Crispy Spatchcock Chicken Recipe
Succulent and juicy spatchcock chicken with the crispiest skin ever! All thanks to a few tricks including salting the chicken in advance and air-chilling in the fridge. You’ll love the Eastern Mediterranean flavors here, but you can also change them up! Be sure to watch the video and check out out my step-by-step tutorial in the post
Prep: 15min
Yield: 5
Serving Size: 1 serving
Nutrition Facts: calories 404.7 kcal, Saturated Fat 7.5 g, Carbohydrate 6.9 g, Fiber 1.1 g, Protein 33.3 g, Cholesterol 130.6 mg, servingSize 1 serving
Ingredients:
- 4 lb whole chicken
- Salt
- 1 1/2 tsp allspice
- 1 1/2 tsp garlic powder
- 1/2 tsp sweet paprika
- 1/2 tsp black pepper
- 1/4 tsp ground nutmeg
- Extra virgin olive oil
- 8 Campari tomatoes
- 1 large sweet onion ((peeled and quartered))
- Handful green olives
Instruction:
- Spatchcock (butterfly) the chicken.
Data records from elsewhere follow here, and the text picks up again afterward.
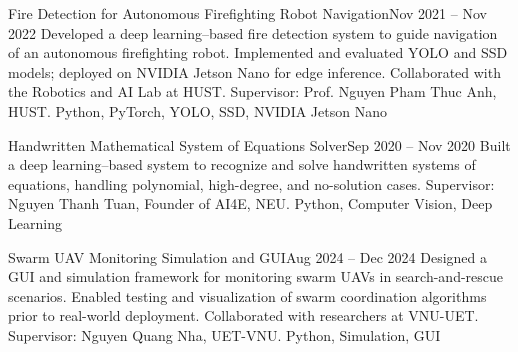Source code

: %
%
%


\begin{projects}
\project
{Fire Detection for Autonomous Firefighting Robot Navigation}{Nov 2021 -- Nov 2022}
{}
{Developed a deep learning--based fire detection system to guide navigation of an autonomous firefighting robot. Implemented and evaluated YOLO and SSD models; deployed on NVIDIA Jetson Nano for edge inference. 
Collaborated with the Robotics and AI Lab at HUST. 
Supervisor: Prof. Nguyen Pham Thuc Anh, HUST.}
{Python, PyTorch, YOLO, SSD, NVIDIA Jetson Nano}

\project
{Handwritten Mathematical System of Equations Solver}{Sep 2020 -- Nov 2020}
{}
{Built a deep learning--based system to recognize and solve handwritten systems of equations, handling polynomial, high-degree, and no-solution cases. 
Supervisor: Nguyen Thanh Tuan, Founder of AI4E, NEU.}
{Python, Computer Vision, Deep Learning}

\project
{Swarm UAV Monitoring Simulation and GUI}{Aug 2024 -- Dec 2024}
{}
{Designed a GUI and simulation framework for monitoring swarm UAVs in search-and-rescue scenarios. Enabled testing and visualization of swarm coordination algorithms prior to real-world deployment. Collaborated with researchers at VNU-UET. Supervisor: Nguyen Quang Nha, UET-VNU.}
{Python, Simulation, GUI}

\end{projects}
Place the chicken on a cutting board with its backbone facing you. Using a pair of sturdy kitchen shears, cut out the backbone by cutting along both sides of the spine. Remove the backbone. Push down on the breasts to flatten the chicken. Flip the bird over and remove the wing tips. (See the step by step tutorial in the post showing how to spatchock chicken.) You can also ask your butcher to do it.
- Salt the chicken. (If you have time, do this the night before). Place the chicken, breast side up, on a large cutting board. Push down on the breastbone. Generously season with kosher salt on both sides. Place the chicken, breast side up, on a shallow roasting dish. Refrigerate uncovered (you can leave it in the fridge to airchill for a couple of hours or overnight).
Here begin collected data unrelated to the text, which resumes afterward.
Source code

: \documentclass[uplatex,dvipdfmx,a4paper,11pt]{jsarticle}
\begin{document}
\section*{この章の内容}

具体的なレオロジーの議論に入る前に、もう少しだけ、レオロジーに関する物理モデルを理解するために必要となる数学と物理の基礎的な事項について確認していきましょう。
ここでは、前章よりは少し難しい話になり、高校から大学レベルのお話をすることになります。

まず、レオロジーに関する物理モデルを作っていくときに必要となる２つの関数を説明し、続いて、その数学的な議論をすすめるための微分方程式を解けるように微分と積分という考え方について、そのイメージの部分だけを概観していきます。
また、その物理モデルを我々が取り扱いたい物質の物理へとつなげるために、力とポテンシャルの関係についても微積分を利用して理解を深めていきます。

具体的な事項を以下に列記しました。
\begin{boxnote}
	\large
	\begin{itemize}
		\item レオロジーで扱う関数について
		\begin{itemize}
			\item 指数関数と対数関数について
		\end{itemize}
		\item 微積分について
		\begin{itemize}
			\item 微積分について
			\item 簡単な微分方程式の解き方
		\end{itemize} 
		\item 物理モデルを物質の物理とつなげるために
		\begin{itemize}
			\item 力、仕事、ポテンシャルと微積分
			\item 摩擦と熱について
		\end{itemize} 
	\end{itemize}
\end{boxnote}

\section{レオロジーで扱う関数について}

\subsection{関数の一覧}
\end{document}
- Bring the chicken to room temperature. One hour before you plan to roast it, pull the chicken out of the fridge and set at room temperature.
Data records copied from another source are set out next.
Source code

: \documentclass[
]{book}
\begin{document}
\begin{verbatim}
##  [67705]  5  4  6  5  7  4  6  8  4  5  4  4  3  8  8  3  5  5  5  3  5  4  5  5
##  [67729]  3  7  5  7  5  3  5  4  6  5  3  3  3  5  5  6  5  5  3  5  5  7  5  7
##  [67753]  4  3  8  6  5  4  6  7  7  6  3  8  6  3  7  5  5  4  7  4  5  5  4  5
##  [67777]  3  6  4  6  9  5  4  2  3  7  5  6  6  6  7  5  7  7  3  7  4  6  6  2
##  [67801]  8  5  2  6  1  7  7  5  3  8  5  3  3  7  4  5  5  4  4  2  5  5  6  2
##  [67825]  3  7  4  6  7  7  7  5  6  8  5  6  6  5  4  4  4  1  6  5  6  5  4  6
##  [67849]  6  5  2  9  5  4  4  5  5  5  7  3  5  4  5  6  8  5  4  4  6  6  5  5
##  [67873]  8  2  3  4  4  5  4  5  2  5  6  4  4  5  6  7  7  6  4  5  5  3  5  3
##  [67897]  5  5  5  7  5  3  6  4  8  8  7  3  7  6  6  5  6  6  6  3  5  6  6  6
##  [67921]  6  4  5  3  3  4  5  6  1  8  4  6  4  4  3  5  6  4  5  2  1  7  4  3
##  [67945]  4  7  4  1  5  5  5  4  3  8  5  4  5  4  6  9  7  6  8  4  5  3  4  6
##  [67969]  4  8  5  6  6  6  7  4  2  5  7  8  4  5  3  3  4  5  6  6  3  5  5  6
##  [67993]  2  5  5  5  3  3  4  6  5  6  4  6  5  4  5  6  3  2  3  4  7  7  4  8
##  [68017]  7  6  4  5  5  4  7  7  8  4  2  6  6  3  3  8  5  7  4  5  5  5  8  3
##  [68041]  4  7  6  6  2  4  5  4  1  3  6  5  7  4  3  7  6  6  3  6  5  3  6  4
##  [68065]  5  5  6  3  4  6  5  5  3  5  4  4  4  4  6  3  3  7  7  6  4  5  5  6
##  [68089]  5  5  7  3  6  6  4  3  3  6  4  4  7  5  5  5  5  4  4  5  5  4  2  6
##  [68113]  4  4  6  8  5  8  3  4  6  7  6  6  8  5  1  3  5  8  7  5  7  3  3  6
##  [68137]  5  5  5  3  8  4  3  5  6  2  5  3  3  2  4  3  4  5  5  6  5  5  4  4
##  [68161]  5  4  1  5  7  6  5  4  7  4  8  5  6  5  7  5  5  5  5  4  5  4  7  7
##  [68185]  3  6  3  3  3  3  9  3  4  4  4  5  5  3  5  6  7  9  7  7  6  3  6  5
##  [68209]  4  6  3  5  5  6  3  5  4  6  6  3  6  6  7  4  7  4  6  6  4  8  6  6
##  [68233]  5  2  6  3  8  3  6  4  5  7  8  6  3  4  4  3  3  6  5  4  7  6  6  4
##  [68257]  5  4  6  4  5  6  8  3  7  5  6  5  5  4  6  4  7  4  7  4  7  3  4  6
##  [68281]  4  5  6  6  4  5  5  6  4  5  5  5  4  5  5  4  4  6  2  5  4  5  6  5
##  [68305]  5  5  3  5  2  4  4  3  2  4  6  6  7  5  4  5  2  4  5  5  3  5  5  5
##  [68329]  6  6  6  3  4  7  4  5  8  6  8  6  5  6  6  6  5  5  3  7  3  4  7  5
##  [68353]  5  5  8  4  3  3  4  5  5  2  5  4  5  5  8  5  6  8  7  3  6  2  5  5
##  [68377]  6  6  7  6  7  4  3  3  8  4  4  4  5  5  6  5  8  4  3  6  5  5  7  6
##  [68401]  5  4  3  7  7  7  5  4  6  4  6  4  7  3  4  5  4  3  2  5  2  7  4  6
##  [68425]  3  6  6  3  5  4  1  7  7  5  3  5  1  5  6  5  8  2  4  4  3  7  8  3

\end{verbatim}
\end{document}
- Preheat the oven to 425 degrees Fand adjust an oven rack right in the middle.
- In a small dish, mix the spices. Season the chicken on both sides. Pull the skin up, and apply some of the spice mix underneath as well.
- Sear the chicken. In a 12-inch cast iron skillet, add just enough extra virgin olive oil to coat the bottom. Heat over medium-high. As soon as the oil is shimmering, add the chicken, breast side down. Brown for 6-8 minutes, then flip over and brown on the other side another 5 minutes or so.
- Roast the chicken. Transfer the cast iron skillet to the heated oven middle rack. Slide it all way to the back of the oven, with the handle of the pan facing left.
- After 20 minutes, using oven mitts, carefully, turn the skillet 180 degrees so that the handle is now pointing right. Push to the back of the oven again. Roast for another 30 to 45 minutes, until the chicken is brown all over and the juices run clear or until the chicken is done and its internal temperature registers 165 degrees F.
- Option to Add Vegetables. If you like, about 20 minutes or so before you pull the chicken out of the oven, add the tomato and onion to a small roasting dish. Toss with olive oil and salt. Place on the lower rack of the oven to roast. When done, add a handful of spicy green olives to the roasted veggies and serve with the chicken. (see more ideas for what to serve along)
- Let rest before carving. Remove from the oven and let rest for 10 minutes before carving.